§ **What the task requires**: Among the lines below, take the one holding "###First time / New builders", the one holding "# write release", and all lines between them. Set them down exactly.

Record extracts START

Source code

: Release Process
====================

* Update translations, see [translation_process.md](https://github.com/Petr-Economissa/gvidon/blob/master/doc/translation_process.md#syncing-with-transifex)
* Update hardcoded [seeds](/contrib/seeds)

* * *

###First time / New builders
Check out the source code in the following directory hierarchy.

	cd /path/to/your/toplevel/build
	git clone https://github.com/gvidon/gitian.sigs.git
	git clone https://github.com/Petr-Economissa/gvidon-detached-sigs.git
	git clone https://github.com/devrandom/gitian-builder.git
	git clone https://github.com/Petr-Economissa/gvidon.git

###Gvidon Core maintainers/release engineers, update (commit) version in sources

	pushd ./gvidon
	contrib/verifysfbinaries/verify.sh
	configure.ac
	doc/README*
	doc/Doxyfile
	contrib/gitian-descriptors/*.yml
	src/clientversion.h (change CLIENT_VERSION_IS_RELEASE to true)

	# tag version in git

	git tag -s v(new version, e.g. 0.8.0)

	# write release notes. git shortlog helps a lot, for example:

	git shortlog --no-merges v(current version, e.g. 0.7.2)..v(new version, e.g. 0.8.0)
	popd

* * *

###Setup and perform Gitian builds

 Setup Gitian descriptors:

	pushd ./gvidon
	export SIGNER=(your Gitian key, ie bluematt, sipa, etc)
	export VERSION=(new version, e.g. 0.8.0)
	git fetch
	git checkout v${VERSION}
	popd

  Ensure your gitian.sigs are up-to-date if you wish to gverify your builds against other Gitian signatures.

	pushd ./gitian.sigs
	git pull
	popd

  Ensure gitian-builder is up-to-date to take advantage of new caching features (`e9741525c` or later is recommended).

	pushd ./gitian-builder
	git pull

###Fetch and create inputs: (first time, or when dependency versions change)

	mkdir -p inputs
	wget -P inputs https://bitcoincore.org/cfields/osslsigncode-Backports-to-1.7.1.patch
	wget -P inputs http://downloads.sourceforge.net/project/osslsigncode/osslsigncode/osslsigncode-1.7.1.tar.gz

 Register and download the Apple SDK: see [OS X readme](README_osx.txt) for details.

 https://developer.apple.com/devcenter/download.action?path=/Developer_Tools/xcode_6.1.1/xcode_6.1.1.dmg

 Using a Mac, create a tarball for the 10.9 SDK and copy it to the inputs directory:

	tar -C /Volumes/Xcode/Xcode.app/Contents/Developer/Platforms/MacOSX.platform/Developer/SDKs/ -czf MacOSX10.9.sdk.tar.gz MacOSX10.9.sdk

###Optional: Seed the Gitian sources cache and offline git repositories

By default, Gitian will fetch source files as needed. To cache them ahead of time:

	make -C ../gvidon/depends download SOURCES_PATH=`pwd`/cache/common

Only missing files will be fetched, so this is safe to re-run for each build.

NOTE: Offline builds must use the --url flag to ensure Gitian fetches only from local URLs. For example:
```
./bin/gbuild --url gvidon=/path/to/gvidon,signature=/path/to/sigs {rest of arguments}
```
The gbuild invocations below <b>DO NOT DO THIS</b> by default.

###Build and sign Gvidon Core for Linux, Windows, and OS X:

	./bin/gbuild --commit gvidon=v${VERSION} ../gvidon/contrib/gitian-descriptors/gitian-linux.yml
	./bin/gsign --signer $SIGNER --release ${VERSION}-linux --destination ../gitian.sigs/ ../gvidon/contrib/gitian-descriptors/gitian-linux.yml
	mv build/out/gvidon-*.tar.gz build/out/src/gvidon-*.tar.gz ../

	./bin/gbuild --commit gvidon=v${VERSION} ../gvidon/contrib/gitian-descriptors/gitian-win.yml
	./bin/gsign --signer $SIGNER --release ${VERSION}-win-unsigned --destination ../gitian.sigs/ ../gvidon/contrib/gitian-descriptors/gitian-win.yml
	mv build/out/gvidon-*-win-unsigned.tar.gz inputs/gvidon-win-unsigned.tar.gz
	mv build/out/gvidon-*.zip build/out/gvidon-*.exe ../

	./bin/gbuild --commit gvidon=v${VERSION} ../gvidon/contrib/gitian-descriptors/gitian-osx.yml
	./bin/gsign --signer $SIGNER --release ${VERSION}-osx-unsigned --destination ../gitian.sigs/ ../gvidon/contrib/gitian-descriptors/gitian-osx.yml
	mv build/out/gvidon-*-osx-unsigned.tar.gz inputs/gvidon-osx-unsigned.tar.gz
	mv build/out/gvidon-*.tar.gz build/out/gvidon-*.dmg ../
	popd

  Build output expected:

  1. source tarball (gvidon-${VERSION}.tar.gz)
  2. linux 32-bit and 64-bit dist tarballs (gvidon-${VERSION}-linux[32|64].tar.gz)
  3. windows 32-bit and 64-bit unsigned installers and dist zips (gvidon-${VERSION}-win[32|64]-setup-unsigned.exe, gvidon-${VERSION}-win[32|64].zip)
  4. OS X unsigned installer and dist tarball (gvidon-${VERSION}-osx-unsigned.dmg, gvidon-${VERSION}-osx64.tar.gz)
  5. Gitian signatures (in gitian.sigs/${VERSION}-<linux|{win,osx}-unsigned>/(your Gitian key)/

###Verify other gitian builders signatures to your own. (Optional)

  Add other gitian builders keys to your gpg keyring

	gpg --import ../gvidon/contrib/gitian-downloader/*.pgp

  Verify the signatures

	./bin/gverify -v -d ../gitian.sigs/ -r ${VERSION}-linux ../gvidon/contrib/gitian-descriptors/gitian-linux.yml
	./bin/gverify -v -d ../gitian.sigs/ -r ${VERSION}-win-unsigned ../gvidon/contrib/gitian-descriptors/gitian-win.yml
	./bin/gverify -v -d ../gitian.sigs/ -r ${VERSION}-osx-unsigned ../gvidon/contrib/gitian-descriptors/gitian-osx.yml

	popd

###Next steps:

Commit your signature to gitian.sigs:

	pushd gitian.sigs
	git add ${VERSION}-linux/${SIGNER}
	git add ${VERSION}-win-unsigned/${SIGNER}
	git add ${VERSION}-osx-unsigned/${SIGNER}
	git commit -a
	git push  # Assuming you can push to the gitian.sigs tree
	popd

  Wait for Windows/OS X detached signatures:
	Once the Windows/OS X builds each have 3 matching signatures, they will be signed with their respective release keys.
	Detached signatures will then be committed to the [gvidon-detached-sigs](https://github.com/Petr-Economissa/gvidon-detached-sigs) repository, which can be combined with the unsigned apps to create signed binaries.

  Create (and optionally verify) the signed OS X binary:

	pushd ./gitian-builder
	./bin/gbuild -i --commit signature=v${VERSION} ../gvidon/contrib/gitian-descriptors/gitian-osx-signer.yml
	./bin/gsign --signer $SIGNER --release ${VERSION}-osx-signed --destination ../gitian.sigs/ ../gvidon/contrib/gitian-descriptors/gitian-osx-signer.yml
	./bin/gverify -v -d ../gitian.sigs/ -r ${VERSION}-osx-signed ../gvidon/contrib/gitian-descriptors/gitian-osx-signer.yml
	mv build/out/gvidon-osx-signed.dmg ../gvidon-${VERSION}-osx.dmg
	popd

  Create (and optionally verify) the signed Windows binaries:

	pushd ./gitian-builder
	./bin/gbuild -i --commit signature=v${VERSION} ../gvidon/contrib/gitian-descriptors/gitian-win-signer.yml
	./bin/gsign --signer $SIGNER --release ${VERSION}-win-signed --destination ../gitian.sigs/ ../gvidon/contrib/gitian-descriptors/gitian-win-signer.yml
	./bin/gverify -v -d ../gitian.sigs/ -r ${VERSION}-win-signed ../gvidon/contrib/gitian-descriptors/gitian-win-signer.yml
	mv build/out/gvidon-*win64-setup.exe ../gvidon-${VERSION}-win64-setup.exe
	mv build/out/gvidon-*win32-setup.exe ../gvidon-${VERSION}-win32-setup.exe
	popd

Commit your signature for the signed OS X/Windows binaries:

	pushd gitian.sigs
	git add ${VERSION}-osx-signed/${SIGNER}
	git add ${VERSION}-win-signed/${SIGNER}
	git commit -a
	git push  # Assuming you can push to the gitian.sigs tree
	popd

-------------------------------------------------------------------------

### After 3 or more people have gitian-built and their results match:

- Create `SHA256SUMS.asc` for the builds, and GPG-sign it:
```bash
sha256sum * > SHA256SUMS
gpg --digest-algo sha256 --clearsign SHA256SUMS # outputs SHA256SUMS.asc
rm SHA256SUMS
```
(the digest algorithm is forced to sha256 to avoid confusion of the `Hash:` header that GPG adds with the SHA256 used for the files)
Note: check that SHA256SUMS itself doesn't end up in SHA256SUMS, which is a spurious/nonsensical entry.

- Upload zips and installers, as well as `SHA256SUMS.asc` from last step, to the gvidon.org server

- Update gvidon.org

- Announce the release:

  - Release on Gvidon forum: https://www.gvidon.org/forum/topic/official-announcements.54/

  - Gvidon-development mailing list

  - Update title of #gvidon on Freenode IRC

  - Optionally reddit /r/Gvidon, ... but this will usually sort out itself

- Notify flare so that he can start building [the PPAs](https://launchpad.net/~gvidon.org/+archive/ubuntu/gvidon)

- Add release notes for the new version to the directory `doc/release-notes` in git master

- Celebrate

Record extracts END

§ **Task solution**:
###First time / New builders
Check out the source code in the following directory hierarchy.

	cd /path/to/your/toplevel/build
	git clone https://github.com/gvidon/gitian.sigs.git
	git clone https://github.com/Petr-Economissa/gvidon-detached-sigs.git
	git clone https://github.com/devrandom/gitian-builder.git
	git clone https://github.com/Petr-Economissa/gvidon.git

###Gvidon Core maintainers/release engineers, update (commit) version in sources

	pushd ./gvidon
	contrib/verifysfbinaries/verify.sh
	configure.ac
	doc/README*
	doc/Doxyfile
	contrib/gitian-descriptors/*.yml
	src/clientversion.h (change CLIENT_VERSION_IS_RELEASE to true)

	# tag version in git

	git tag -s v(new version, e.g. 0.8.0)

	# write release notes. git shortlog helps a lot, for example:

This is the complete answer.